Even those who enjoyed piped water were vulnerable to the contagion. The company chartered by New York State to deliver drinking water to the city’s residents—the Manhattan Company, which started a bank now known as JPMorgan Chase—dug their well among the tenements of the notoriously crowded Five Points slum, in what is today part of Chinatown. They delivered the slum’s undoubtedly contaminated groundwater to one third of the city’s residents.

The 1832 cholera outbreak in New York City. the Manhattan Company, now JP Morgan Chase, sank its well amidst the privies and cesspools of the Five Points slum, atop the site of the Collection Pond, which had been filled in with garbage. The water was distributed to 1/3 of the city of New York.

The 1832 cholera outbreak in New York City. The Manhattan Company, now JP Morgan Chase, sank its well amidst the privies and cesspools of the Five Points slum, atop the site of the Collection Pond, which had been filled in with garbage. The water was distributed to 1/3 of the city of New York.
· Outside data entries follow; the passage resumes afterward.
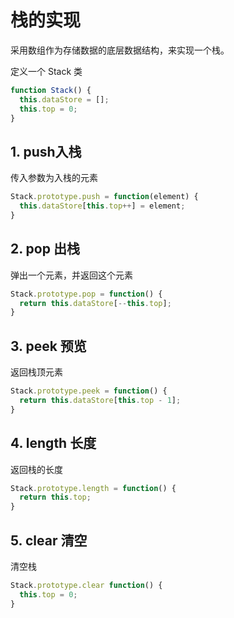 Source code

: # 栈的实现

采用数组作为存储数据的底层数据结构，来实现一个栈。

定义一个 Stack 类

```javascript
function Stack() {
  this.dataStore = [];
  this.top = 0;
}
```

## 1. push入栈

传入参数为入栈的元素

```javascript
Stack.prototype.push = function(element) {
  this.dataStore[this.top++] = element;
}
```

## 2. pop 出栈

弹出一个元素，并返回这个元素

```javascript
Stack.prototype.pop = function() {
  return this.dataStore[--this.top];
}
```

## 3. peek 预览

返回栈顶元素

```javascript
Stack.prototype.peek = function() {
  return this.dataStore[this.top - 1];
}
```

## 4. length 长度

返回栈的长度

```javascript
Stack.prototype.length = function() {
  return this.top;
}
```

## 5. clear 清空

清空栈

```javascript
Stack.prototype.clear function() {
  this.top = 0;
}
```

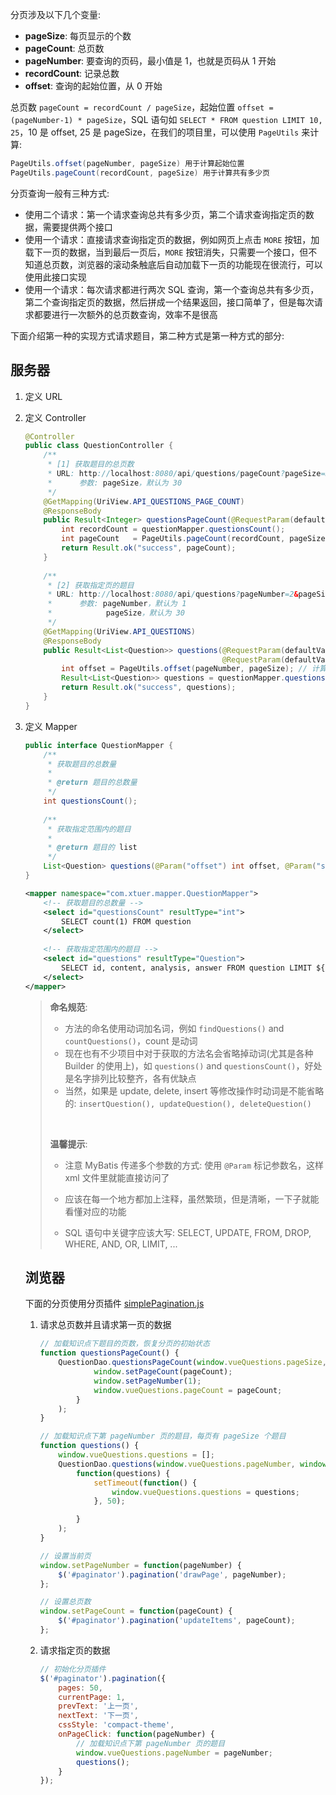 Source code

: 分页涉及以下几个变量: 

* **pageSize**: 每页显示的个数
* **pageCount**: 总页数
* **pageNumber**: 要查询的页码，最小值是 1，也就是页码从 1 开始
* **recordCount**: 记录总数
* **offset**: 查询的起始位置，从 0 开始

总页数 `pageCount = recordCount / pageSize`，起始位置 `offset = (pageNumber-1) * pageSize`，SQL 语句如 `SELECT * FROM question LIMIT 10, 25`，10 是 offset, 25 是 pageSize，在我们的项目里，可以使用 `PageUtils` 来计算:

```java
PageUtils.offset(pageNumber, pageSize) 用于计算起始位置
PageUtils.pageCount(recordCount, pageSize) 用于计算共有多少页
```

分页查询一般有三种方式:

* 使用二个请求：第一个请求查询总共有多少页，第二个请求查询指定页的数据，需要提供两个接口
* 使用一个请求：直接请求查询指定页的数据，例如网页上点击 `MORE` 按钮，加载下一页的数据，当到最后一页后，`MORE` 按钮消失，只需要一个接口，但不知道总页数，浏览器的滚动条触底后自动加载下一页的功能现在很流行，可以使用此接口实现
* 使用一个请求：每次请求都进行两次 SQL 查询，第一个查询总共有多少页，第二个查询指定页的数据，然后拼成一个结果返回，接口简单了，但是每次请求都要进行一次额外的总页数查询，效率不是很高

下面介绍第一种的实现方式请求题目，第二种方式是第一种方式的部分:

## 服务器

1. 定义 URL

2. 定义 Controller

   ```java
   @Controller
   public class QuestionController {
       /**
        * [1] 获取题目的总页数
        * URL: http://localhost:8080/api/questions/pageCount?pageSize=30
        *      参数: pageSize，默认为 30
        */
       @GetMapping(UriView.API_QUESTIONS_PAGE_COUNT)
       @ResponseBody
       public Result<Integer> questionsPageCount(@RequestParam(defaultValue = "30") int pageSize) {
           int recordCount = questionMapper.questionsCount();
           int pageCount   = PageUtils.pageCount(recordCount, pageSize); // 计算总页数
           return Result.ok("success", pageCount);
       }
     
       /**
        * [2] 获取指定页的题目
        * URL: http://localhost:8080/api/questions?pageNumber=2&pageSize=30
        *      参数: pageNumber，默认为 1 
        *            pageSize，默认为 30
        */
       @GetMapping(UriView.API_QUESTIONS)
       @ResponseBody
       public Result<List<Question>> questions(@RequestParam(defaultValue="1") int pageNumber,                            
                                               @RequestParam(defaultValue="30") int pageSize) {
           int offset = PageUtils.offset(pageNumber, pageSize); // 计算 offset
           Result<List<Question>> questions = questionMapper.questions(offset, pageSize);
           return Result.ok("success", questions);
       }
   }
   ```

3. 定义 Mapper

   ```java
   public interface QuestionMapper {
       /**
        * 获取题目的总数量
        *
        * @return 题目的总数量
        */
       int questionsCount();
     
       /**
        * 获取指定范围内的题目
        *
        * @return 题目的 list
        */
       List<Question> questions(@Param("offset") int offset, @Param("size") int size);
   }
   ```

   ```xml
   <mapper namespace="com.xtuer.mapper.QuestionMapper">
       <!-- 获取题目的总数量 -->
       <select id="questionsCount" resultType="int">
           SELECT count(1) FROM question
       </select>
     
       <!-- 获取指定范围内的题目 -->
       <select id="questions" resultType="Question">
           SELECT id, content, analysis, answer FROM question LIMIT ${offset}, ${size}
       </select>
   </mapper>
   ```

   > **命名规范**: 
   >
   > * 方法的命名使用动词加名词，例如 `findQuestions()` and `countQuestions()`，count 是动词
   > * 现在也有不少项目中对于获取的方法名会省略掉动词(尤其是各种 Builder 的使用上)，如 `questions()` and `questionsCount()`，好处是名字排列比较整齐，各有优缺点
   > * 当然，如果是 update, delete, insert 等修改操作时动词是不能省略的: `insertQuestion(), updateQuestion(), deleteQuestion()`
   >
   > ​
   >
   > **温馨提示**: 
   >
   > * 注意 MyBatis 传递多个参数的方式: 使用 `@Param` 标记参数名，这样 xml 文件里就能直接访问了
   >
   >
   > * 应该在每一个地方都加上注释，虽然繁琐，但是清晰，一下子就能看懂对应的功能
   > * SQL 语句中关键字应该大写: SELECT, UPDATE, FROM, DROP, WHERE, AND, OR, LIMIT, ...

   ## 浏览器

   下面的分页使用分页插件 [simplePagination.js](http://flaviusmatis.github.io/simplePagination.js/)

   1. 请求总页数并且请求第一页的数据

      ```js
      // 加载知识点下题目的页数，恢复分页的初始状态
      function questionsPageCount() {
          QuestionDao.questionsPageCount(window.vueQuestions.pageSize, function(pageCount) {
                  window.setPageCount(pageCount);
                  window.setPageNumber(1);
                  window.vueQuestions.pageCount = pageCount;
              }
          );
      }

      // 加载知识点下第 pageNumber 页的题目，每页有 pageSize 个题目
      function questions() {
          window.vueQuestions.questions = [];
          QuestionDao.questions(window.vueQuestions.pageNumber, window.vueQuestions.pageSize,
              function(questions) {
                  setTimeout(function() {
                      window.vueQuestions.questions = questions;
                  }, 50);

              }
          );
      }

      // 设置当前页
      window.setPageNumber = function(pageNumber) {
          $('#paginator').pagination('drawPage', pageNumber);
      };

      // 设置总页数
      window.setPageCount = function(pageCount) {
          $('#paginator').pagination('updateItems', pageCount);
      };
      ```

   2. 请求指定页的数据

      ```js
      // 初始化分页插件
      $('#paginator').pagination({
          pages: 50,
          currentPage: 1,
          prevText: '上一页',
          nextText: '下一页',
          cssStyle: 'compact-theme',
          onPageClick: function(pageNumber) {
              // 加载知识点下第 pageNumber 页的题目
              window.vueQuestions.pageNumber = pageNumber;
              questions();
          }
      });
      ```

      ​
Just as the Zika and MERS viruses confound modern-day medicine, so too did cholera confound 19th-century medicine. Under the 2,000-year-old spell of miasmatism—the medical theory that diseases spread through stinky airs, or miasmas—doctors couldn’t bring themselves to admit that cholera spread through water, despite convincing contemporary evidence that it did.

But that doesn’t mean there was nothing that could have been done to mitigate the cholera pandemics of the 19th century.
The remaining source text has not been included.